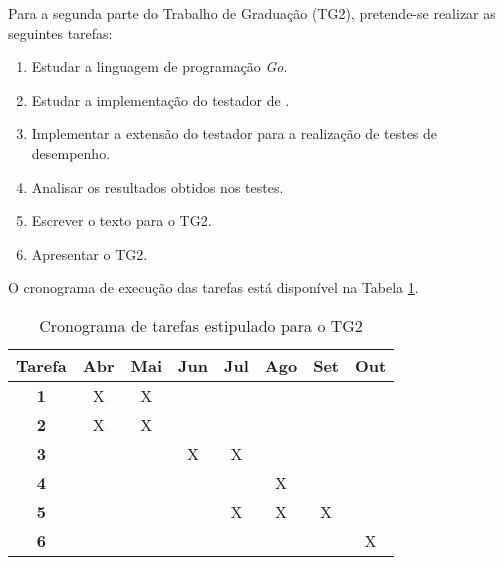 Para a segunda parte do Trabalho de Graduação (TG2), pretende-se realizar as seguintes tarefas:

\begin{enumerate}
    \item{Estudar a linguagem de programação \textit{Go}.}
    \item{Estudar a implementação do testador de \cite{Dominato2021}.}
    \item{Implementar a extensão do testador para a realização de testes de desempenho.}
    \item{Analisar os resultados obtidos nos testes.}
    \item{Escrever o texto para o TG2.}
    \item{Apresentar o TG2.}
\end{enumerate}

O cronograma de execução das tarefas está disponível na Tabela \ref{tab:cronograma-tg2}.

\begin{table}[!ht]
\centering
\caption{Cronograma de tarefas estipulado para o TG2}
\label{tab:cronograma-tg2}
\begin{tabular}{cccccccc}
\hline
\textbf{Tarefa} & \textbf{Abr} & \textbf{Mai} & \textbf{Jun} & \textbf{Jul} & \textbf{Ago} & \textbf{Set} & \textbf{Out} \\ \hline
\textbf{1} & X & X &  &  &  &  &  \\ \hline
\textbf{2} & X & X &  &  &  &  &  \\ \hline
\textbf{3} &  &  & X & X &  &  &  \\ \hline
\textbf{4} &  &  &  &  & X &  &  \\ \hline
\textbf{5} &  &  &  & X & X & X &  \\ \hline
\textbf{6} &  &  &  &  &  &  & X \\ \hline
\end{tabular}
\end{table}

----

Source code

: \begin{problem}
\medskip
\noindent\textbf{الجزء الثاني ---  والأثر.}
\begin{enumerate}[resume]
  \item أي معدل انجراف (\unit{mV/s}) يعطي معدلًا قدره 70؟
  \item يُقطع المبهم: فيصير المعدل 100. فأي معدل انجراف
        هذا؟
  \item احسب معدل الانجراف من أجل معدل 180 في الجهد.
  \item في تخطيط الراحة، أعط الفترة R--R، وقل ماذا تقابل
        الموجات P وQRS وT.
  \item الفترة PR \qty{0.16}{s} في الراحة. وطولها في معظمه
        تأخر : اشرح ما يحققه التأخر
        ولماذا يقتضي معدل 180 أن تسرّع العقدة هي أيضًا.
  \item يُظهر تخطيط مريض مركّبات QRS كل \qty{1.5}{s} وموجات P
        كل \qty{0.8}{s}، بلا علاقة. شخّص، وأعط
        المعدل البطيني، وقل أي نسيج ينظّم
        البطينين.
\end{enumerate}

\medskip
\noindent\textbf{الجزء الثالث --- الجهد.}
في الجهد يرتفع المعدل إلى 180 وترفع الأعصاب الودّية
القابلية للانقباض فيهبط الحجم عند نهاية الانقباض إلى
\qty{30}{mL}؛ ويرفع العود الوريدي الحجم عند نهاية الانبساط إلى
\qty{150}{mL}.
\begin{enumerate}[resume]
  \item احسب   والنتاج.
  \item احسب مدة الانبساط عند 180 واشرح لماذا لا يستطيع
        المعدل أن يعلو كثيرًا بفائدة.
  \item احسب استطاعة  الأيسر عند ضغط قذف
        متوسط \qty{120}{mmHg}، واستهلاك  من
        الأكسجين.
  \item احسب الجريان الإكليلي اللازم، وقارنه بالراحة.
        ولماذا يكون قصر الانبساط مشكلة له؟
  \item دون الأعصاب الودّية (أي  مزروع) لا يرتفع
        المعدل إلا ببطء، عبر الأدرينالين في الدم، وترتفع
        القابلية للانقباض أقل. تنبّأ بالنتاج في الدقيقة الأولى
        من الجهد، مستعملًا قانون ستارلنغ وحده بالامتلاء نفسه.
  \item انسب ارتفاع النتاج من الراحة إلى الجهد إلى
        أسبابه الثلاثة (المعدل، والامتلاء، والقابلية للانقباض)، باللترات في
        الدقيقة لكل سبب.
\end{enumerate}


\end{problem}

----

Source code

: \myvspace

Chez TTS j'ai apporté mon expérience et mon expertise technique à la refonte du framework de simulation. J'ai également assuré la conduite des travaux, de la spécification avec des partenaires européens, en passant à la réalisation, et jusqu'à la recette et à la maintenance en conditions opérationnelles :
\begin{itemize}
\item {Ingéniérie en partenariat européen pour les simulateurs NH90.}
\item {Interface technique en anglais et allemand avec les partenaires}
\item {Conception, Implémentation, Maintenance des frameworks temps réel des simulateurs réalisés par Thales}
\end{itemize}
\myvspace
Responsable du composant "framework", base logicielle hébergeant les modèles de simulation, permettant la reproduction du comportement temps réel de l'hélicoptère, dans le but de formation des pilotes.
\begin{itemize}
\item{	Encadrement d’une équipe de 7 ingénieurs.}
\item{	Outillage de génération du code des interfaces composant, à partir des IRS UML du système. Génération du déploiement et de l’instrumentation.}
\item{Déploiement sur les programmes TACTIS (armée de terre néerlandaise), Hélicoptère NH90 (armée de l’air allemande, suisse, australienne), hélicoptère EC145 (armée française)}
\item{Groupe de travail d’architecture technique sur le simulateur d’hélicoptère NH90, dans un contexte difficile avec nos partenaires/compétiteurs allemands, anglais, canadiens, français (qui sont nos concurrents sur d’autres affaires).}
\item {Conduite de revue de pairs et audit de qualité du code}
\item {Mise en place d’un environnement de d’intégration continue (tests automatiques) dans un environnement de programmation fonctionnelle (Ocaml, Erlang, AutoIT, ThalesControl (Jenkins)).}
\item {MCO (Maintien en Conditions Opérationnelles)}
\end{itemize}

----

- [TO DO]:
Write out every line of the entries that holds the word "للانقباض".

- [WRITTEN SOLUTION]:
القابلية للانقباض فيهبط الحجم عند نهاية الانقباض إلى
        القابلية للانقباض أقل. تنبّأ بالنتاج في الدقيقة الأولى
        أسبابه الثلاثة (المعدل، والامتلاء، والقابلية للانقباض)، باللترات في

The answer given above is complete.